Incidentally the side-swipe gesture suggests when it might be appropriate to add multiple actions to systembuttons: poweruser features. If a feature is complementary but not required learning in order to use an interface, it can add a lot of value to the experience. The side-swipe seems to do that — you don’t have to learn it in order to use an iPhone, Back buttons are still there. Android 7.0 Nougat has a similar power-user feature that is absolutely not required learning: double-tap the multitasking button to quickly switch to your last used app. It’s like alt-tab for your smartphone.
I’m not finding it easy to defend mapping the multitasking feature to double-click on the iPhone, however. It seems like a feature so valuable you’d want to make it esaily discoverable.
Siri vs. Google Assistant
We come to it at last, the long-press features. On the iPhone, holding the home button opens Siri. Same with Android 5.0+ which would fire up Google Now, and with the upcoming Pixel phones, Google Assistant.

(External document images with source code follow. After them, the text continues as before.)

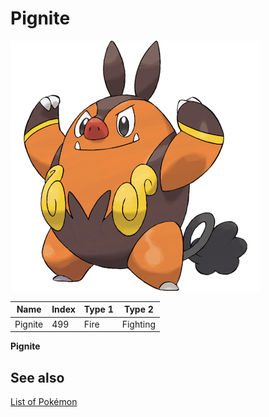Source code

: # Pignite


![Pignite](images/499.png)

| **Name** | **Index** | **Type 1** | **Type 2** |
|----|----|----|----|
| Pignite | 499 | Fire | Fighting  |

**Pignite** 

## See also

[List of Pokémon](../pokemon.md)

Pixel phones feature a little colored-dot animation as you press and hold, which seems to be an attempt at adding discoverability to the feature. I don’t buy it. The onscreen buttons are small already so you’re likely to cover the animation with your thumb, and nothing beats a label regardless.

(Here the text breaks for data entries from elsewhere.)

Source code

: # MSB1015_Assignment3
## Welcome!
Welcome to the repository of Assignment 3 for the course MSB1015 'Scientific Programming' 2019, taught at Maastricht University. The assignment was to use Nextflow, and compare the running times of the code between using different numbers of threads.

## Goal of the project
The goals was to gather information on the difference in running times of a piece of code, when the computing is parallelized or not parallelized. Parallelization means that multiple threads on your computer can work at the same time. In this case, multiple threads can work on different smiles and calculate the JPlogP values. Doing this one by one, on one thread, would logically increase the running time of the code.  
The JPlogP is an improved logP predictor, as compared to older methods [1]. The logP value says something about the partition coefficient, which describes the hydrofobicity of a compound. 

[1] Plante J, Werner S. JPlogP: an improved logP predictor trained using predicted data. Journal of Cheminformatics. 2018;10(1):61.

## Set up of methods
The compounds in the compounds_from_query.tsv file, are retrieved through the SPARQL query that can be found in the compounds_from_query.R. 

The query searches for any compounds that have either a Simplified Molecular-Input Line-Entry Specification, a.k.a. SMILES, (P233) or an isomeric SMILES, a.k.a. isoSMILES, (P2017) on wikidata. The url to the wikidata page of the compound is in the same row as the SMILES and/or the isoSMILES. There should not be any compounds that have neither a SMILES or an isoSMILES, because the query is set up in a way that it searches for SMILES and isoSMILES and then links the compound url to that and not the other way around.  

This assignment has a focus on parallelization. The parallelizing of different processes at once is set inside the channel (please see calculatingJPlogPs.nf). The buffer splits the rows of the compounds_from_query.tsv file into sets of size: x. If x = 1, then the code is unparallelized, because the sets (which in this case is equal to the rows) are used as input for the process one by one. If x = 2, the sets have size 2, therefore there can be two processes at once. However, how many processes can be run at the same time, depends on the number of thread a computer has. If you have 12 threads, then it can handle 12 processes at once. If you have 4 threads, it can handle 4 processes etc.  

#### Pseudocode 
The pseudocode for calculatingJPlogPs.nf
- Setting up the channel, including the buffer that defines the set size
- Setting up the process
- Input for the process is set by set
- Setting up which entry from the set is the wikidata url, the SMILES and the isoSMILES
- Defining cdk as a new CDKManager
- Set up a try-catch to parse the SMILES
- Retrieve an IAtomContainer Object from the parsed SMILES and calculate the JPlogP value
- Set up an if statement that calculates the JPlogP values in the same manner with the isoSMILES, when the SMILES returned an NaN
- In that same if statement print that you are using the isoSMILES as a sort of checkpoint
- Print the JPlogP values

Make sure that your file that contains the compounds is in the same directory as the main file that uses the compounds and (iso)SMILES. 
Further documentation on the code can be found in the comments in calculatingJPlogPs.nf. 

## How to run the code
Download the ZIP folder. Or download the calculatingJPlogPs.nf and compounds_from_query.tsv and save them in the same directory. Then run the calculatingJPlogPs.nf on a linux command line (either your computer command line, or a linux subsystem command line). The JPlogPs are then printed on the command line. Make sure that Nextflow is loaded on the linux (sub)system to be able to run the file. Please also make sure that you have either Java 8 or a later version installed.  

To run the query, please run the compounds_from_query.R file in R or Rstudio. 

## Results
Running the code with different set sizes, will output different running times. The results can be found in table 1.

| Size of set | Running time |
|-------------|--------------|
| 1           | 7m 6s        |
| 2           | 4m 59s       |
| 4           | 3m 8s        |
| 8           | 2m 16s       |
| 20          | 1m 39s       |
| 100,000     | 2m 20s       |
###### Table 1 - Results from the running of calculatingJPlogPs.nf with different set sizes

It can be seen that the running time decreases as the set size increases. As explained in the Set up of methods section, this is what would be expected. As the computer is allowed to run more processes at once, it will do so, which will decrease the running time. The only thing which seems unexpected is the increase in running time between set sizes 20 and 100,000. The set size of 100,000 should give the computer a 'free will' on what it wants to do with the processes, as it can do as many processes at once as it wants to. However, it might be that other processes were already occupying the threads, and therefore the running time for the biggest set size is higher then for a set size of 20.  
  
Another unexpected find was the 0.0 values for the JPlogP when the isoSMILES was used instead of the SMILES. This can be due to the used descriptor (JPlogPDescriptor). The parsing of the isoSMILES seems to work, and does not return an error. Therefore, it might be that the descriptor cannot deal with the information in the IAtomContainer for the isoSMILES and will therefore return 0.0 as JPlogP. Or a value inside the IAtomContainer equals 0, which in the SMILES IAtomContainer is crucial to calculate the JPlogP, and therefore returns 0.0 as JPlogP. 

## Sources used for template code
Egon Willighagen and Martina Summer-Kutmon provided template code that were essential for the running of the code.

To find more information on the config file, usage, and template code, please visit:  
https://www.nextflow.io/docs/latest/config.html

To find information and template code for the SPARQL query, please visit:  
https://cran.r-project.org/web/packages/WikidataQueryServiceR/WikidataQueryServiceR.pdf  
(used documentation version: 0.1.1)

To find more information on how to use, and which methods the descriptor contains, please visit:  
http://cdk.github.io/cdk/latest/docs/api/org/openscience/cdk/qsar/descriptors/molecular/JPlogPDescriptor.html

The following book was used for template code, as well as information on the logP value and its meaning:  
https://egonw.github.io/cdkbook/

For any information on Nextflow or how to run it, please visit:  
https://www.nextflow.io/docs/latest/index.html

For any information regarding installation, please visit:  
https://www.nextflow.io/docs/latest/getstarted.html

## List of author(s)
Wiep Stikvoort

The Google Assistant is available through other means, though. The homescreen — the launcher as it’s called — has a big Google logo tab in the top left corner, which also invokes it. You can also use the “OK Google” hotword. So while the home-button longpress isn’t very discoverable per se, the Assistant itself should be. That embraces the poweruser nature of adding longpress features to systembuttons.
Siri is less discoverable. You have to enable it first (otherwise you just get “voice control”). Then it’s there on the longpress. You can also enable a hotword detection, “Hey Siri”, to invoke it. There isn’t a widget you can add, or an app icon you can tap.
Perhaps that’s okay, though. Perhaps the assistants don’t have to be discoverable, yet. They pass the litmustest of can you use and enjoy the phone without it, and in both cases I’ve never used them for much other than setting timers and reminders.
I can’t help but feel like that’s about to change. Assistants, neural networks and AI seem to be evermore encroaching on the smart devices we use. Today it’s smart replies in Google Inbox and on smart watches. But what do the interfaces of tomorrow look like?
It feels like most of the design of the original iPhone sprung from the concept of having that singular home button. What would a phone look like if that button, instead of taking you home, was your assistant?